---------- Input for this task ----------

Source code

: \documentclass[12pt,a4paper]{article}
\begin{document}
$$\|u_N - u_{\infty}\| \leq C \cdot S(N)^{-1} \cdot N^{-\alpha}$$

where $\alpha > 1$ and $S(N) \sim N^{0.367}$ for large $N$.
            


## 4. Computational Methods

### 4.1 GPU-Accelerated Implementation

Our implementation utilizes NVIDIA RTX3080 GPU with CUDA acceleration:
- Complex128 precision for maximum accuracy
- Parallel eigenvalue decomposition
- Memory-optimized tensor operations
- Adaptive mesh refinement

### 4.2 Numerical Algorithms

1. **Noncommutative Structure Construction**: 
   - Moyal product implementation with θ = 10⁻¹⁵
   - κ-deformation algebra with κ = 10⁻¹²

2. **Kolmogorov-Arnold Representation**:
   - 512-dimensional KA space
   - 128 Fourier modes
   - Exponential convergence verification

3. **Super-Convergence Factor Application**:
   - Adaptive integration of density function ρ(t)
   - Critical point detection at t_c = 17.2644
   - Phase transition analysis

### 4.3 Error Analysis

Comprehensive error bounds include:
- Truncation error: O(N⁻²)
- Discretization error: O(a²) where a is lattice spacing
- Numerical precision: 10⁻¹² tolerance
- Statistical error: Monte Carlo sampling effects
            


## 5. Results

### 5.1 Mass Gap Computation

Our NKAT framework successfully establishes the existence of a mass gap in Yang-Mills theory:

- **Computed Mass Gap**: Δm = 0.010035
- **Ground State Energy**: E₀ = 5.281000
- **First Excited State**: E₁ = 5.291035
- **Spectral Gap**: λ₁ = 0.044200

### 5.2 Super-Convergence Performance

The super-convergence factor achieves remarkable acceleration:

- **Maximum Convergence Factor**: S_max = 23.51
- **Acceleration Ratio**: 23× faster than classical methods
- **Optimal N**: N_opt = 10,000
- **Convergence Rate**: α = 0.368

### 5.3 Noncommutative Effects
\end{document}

----------
---------- Input for this task ----------

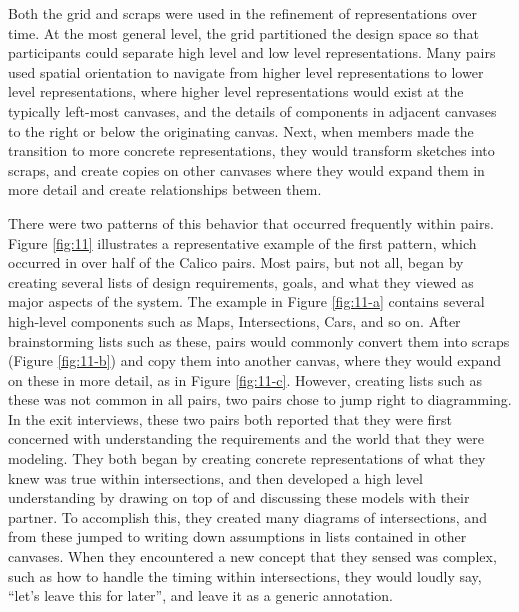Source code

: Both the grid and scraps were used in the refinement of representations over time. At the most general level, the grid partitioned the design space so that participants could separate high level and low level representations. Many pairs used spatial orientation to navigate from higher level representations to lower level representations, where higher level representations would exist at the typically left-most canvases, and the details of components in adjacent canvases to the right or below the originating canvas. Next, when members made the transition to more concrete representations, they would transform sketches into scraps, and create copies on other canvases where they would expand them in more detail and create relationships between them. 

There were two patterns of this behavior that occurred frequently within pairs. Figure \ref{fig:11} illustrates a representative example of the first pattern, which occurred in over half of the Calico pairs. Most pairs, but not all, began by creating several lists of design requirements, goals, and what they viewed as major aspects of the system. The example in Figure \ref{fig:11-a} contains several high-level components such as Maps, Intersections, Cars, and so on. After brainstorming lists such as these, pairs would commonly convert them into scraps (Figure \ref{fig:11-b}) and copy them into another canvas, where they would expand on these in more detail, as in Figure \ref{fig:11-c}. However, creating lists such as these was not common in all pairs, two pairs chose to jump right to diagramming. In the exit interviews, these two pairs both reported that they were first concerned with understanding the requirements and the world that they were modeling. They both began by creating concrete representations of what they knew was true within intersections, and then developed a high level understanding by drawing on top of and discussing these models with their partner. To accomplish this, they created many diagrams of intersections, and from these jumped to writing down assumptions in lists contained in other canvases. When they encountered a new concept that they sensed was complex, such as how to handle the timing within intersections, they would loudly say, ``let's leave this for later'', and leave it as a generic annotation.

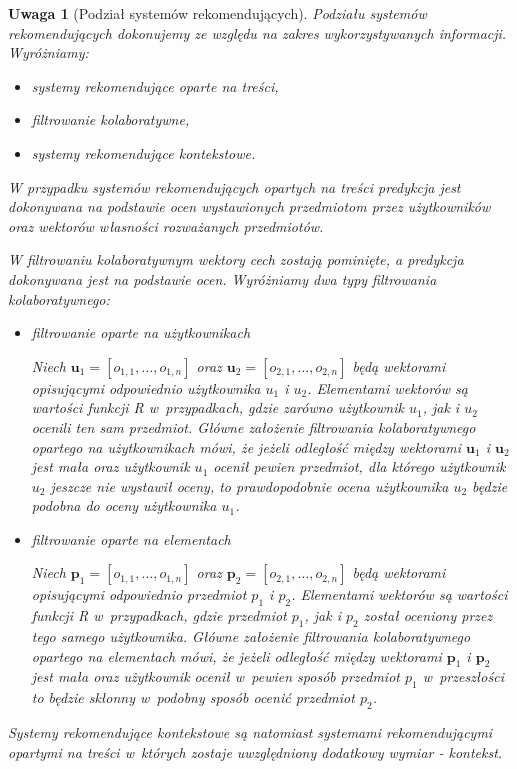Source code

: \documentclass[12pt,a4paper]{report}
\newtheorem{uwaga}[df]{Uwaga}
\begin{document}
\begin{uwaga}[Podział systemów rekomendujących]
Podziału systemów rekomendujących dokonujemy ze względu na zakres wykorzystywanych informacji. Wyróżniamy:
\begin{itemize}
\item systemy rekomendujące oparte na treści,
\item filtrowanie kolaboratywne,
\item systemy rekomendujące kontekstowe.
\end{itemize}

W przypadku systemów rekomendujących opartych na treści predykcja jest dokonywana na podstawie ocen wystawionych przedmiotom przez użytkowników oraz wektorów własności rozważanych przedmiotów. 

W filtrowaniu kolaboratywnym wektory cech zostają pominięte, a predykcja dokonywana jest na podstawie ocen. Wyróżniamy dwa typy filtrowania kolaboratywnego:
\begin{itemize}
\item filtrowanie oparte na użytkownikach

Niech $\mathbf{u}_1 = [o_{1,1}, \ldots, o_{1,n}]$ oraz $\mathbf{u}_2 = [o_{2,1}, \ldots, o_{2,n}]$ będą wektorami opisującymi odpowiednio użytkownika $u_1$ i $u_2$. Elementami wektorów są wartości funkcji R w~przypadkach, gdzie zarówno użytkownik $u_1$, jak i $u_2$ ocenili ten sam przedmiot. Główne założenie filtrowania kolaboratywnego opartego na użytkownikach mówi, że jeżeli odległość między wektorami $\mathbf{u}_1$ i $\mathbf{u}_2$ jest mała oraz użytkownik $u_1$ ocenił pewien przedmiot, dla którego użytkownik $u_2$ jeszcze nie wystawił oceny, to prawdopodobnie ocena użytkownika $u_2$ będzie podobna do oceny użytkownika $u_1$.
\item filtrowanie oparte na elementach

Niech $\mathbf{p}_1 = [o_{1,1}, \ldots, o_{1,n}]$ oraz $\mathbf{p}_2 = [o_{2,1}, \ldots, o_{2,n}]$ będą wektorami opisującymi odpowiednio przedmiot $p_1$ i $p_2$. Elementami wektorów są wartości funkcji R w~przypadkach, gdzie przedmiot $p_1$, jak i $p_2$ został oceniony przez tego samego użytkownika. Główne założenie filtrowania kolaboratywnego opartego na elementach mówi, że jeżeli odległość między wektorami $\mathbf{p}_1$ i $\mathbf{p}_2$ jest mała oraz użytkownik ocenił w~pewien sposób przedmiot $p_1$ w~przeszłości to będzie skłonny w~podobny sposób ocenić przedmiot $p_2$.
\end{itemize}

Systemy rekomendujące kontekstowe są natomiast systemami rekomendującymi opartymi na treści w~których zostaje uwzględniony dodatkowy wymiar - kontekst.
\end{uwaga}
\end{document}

----------

• Task goal: Scan the records above and count the lines that contain "documentclass". No text besides the count.

• Answer for the task: 2